Est-ce que cette responsabilité de l’État en matière de qualité de l’air doit conduire les municipalités à s’en dédouaner ? Ce serait d’abord une erreur politique majeure. Il n’y a rien d’anodin, ni de surprenant, à ce que les questions environnementales soient au cœur des débats pour les élections à Grenoble, une ville certes déjà classée en décembre 2019 comme l’une de trois villes françaises les plus actives en matière de lutte contre la pollution de l’air, mais qui souffre particulièrement d’être encaissée dans une « cuvette ». Ce serait ensuite une faute majeure au regard des exigences que nous impose la nécessaire transition écologique et sociale.
Dans le classement établi par Greenpeace, le Réseau Action Climat et Unicef France des villes actives contre la pollution de l’air, six enjeux clé ont été retenus, essentiellement liés aux problématiques de mobilité : la sortie des véhicules polluants, la réduction de la place de la voiture, les aides financières à la transition des modes de déplacement, le développement du vélo et celui des transports en commun, et des mesures spécifiques pour les enfants.
Limiter la pollution de l’air est aujourd’hui reconnu par tous comme un besoin essentiel, même si les municipalités font preuve d’un volontarisme plus ou moins marqué. Pour accélérer dans l’amélioration de la qualité de l’air, sans doute faudrait-il demain aller plus loin en combinant les actions de limitation de la pollution avec d’autres permettant de purifier l’air extérieur, notamment à travers des techniques de captation des polluants atmosphériques.
Une telle accélération dans l’engagement pour la qualité de l’air exigera des investissements.
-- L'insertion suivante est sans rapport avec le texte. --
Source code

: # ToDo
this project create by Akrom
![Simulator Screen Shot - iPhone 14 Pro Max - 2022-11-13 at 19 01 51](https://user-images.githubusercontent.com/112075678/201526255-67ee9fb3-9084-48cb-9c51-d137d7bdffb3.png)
Les futures équipes municipales se demanderont, au moment de les engager : « est-ce bien à nous de payer ? N’est-ce pas à l’État de prendre en charge l’installation de nouvelles technologies de purification de l’air extérieure, lui dont les carences fautives face à la pollution de l’air ont été reconnues à plusieurs reprises par la justice ? »
Avant de répondre trop vite, elles auront à se poser une question : y a-t’il une politique d’amélioration de la qualité de vie locale qui puisse aujourd’hui ignorer la problématique de la dépollution de l’air ? Préserver la santé des enfants, leur potentiel de croissance, leur bien-être, passe par le bien-manger en restauration scolaire et par le mieux-respirer, dans les espaces en extérieur des écoles primaires et partout dans les villes.
Les futures équipes municipales devront se montrer à même, autrement dit, de mettre en œuvre dans les six prochaines années des politiques dédiées à la qualité de vie qui intègrent dans leur construction des problématiques bien plus larges que leurs seuls résultats immédiats, et de conduire les investissements nécessaires à leur succès.